After 148 days, 3,100 miles and the endless repetition of putting one foot in front of the other millions of times, Ben Davis is back in Little Rock, readjusting to the routine he left behind five months ago.
On the positive side, he now gets to see his girlfriend every day. He can eat breakfast at Leo’s Greek Castle in Hillcrest. And he no longer has to plan on walking 30 miles to Wal-Mart when he needs food or supplies.
But there are things he’s already missing from his cross-country trek: staying and eating with different families each night, meeting new people and the ever-changing landscape.
“Little Rock is great,” Davis said, “but it doesn’t change.”
On Saturday, Davis arrived at Boston’s Pleasure Bay, the final destination in his walk across the country that started Feb. 27 in Los Angeles. He was greeted by 30 or so friends, family members and Instagram followers.
“It was a really cool moment to be able to hang out with them,” he said.
Upon arrival at the beach, Davis said his emotions were mixed. He called it exhilarating to be finished with the journey, but it was also a reality check.
“It was tough to give up that way of life I had grown accustomed to,” he said. “It was hard; it’s still hard.”
That way of life involved walking 25 to 30 miles a day, as previously reported by Arkansas Online, pushing a yellow stroller that held all his water and gear. His feet would start to ache each day at Mile 22 or so, but he said he would always wake up fresh.
His eastbound route placed the toughest obstacles early on in his journey: the Mojave Desert, the Painted Desert, the Rockies and the Great Plains. Isolation was the hardest part ,he said, especially in the Mojave. A 140-mile stretch in the desert only featured two gas stations, one at 50 miles and the other at the 110-mile mark.

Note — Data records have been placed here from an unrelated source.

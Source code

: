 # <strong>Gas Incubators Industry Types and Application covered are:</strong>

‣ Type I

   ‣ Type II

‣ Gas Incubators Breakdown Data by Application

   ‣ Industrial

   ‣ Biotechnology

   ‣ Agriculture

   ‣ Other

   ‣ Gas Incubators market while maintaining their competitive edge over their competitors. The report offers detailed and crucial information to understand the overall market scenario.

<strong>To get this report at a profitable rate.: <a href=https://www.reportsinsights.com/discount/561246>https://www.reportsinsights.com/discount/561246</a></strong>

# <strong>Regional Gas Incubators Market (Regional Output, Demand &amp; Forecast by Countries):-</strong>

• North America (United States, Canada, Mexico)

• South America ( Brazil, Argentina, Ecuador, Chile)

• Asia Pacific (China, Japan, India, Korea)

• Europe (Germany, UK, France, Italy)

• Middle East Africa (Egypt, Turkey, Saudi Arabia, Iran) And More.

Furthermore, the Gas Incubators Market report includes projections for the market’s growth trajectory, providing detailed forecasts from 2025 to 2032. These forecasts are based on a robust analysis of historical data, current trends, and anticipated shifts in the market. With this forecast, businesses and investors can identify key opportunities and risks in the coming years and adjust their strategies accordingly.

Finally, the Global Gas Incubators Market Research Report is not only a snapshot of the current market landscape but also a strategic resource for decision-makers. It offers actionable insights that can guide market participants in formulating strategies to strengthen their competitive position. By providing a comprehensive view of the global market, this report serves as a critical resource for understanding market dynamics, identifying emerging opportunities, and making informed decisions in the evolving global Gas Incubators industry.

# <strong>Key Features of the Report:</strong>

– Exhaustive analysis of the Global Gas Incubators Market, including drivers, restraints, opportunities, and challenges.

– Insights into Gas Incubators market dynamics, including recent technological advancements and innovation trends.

For four days, “it was just me entertaining myself,” said Davis, who would pitch a tent and camp off the side of the road.
As he put the miles behind him, the isolation relented. He still had a long way to go when he reached the Mississippi River, he said, but there were more people on his remaining route, giving him places to stay and people to meet.

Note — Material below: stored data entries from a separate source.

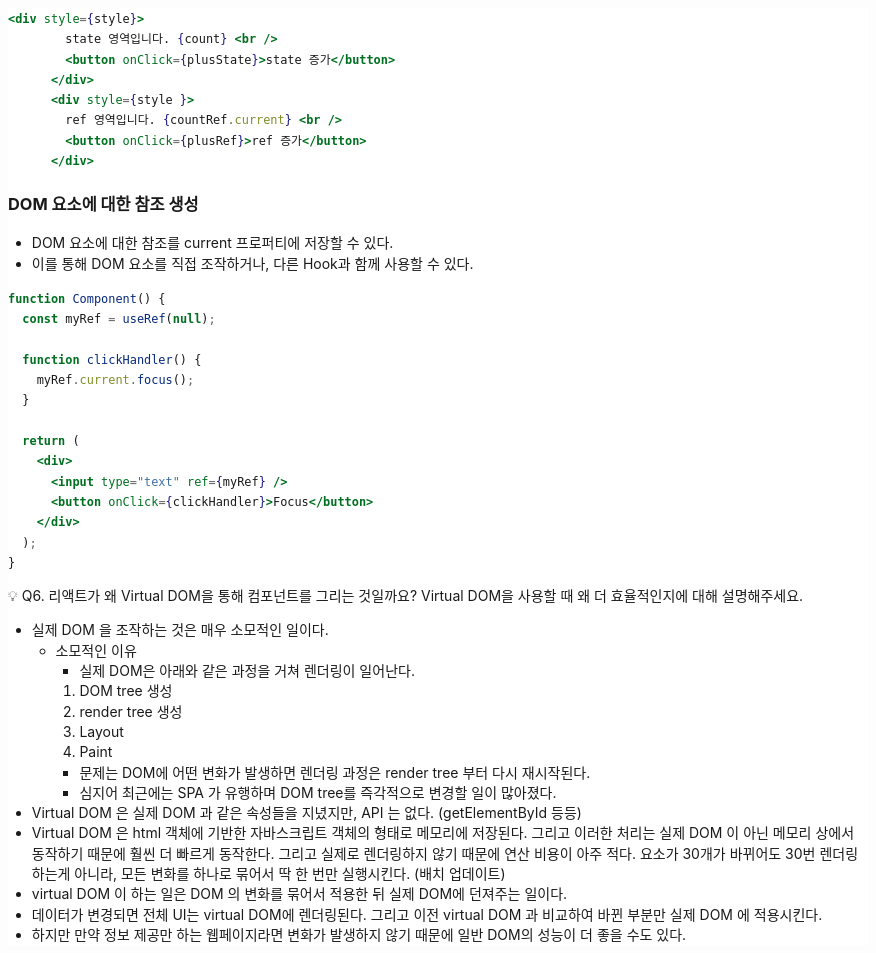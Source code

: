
 ```jsx
<div style={style}>
        state 영역입니다. {count} <br />
        <button onClick={plusState}>state 증가</button>
      </div>
      <div style={style }>
        ref 영역입니다. {countRef.current} <br />
        <button onClick={plusRef}>ref 증가</button>
      </div>
```

### DOM 요소에 대한 참조 생성

- DOM 요소에 대한 참조를 current 프로퍼티에 저장할 수 있다.
- 이를 통해 DOM 요소를 직접 조작하거나, 다른 Hook과 함께 사용할 수 있다.

```jsx
function Component() {
  const myRef = useRef(null);

  function clickHandler() {
    myRef.current.focus();
  }

  return (
    <div>
      <input type="text" ref={myRef} />
      <button onClick={clickHandler}>Focus</button>
    </div>
  );
}
```

<aside>
💡 Q6. 리액트가 왜 Virtual DOM을 통해 컴포넌트를 그리는 것일까요? Virtual DOM을 사용할 때 왜 더 효율적인지에 대해 설명해주세요.

</aside>

- 실제 DOM 을 조작하는 것은 매우 소모적인 일이다.
    - 소모적인 이유
        - 실제 DOM은 아래와 같은 과정을 거쳐 렌더링이 일어난다.
        1. DOM tree 생성
        2. render tree 생성
        3. Layout
        4. Paint
        - 문제는 DOM에 어떤 변화가 발생하면 렌더링 과정은 render tree 부터 다시 재시작된다.
        - 심지어 최근에는 SPA 가 유행하며 DOM tree를 즉각적으로 변경할 일이 많아졌다.
- Virtual DOM 은 실제 DOM 과 같은 속성들을 지녔지만, API 는 없다. (getElementById 등등)
- Virtual DOM 은 html 객체에 기반한 자바스크립트 객체의 형태로 메모리에 저장된다. 그리고 이러한 처리는 실제 DOM 이 아닌 메모리 상에서 동작하기 때문에 훨씬 더 빠르게 동작한다. 그리고 실제로 렌더링하지 않기 때문에 연산 비용이 아주 적다. 요소가 30개가 바뀌어도 30번 렌더링하는게 아니라, 모든 변화를 하나로 묶어서 딱 한 번만 실행시킨다. (배치 업데이트)
- virtual DOM 이 하는 일은 DOM 의 변화를 묶어서 적용한 뒤 실제 DOM에 던져주는 일이다.
- 데이터가 변경되면 전체 UI는 virtual DOM에 렌더링된다. 그리고 이전 virtual DOM 과 비교하여 바뀐 부분만 실제 DOM 에 적용시킨다.
- 하지만 만약 정보 제공만 하는 웹페이지라면 변화가 발생하지 않기 때문에 일반 DOM의 성능이 더 좋을 수도 있다.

When Davis stayed at someone’s home, it was usually because the person who lived there was one of his 24,800 Instagram followers, but he would sometimes ask strangers for accommodations.
He would approach strangers’ homes, asking them for water. Naturally, they would ask him about what he was doing. After hearing his explanation, Davis would then ask if he could set up his tent for the night on their property. Nineteen out of 20 times, he said, the strangers would give him a spot to sleep in the house or a meal.
Those details and many more will appear in the book Davis is writing about the journey. He would write in his journal almost every night and then use his laptop to turn those entries into a narrative every week or so.
He said the book is about 90 percent done. Now, he’s writing about the adjustment back to his regular life. Its title: Ever Eastward, the saying his dad would text him as he moved closer and closer to Boston.
“That was kind of the rally cry for the whole walk,” he said.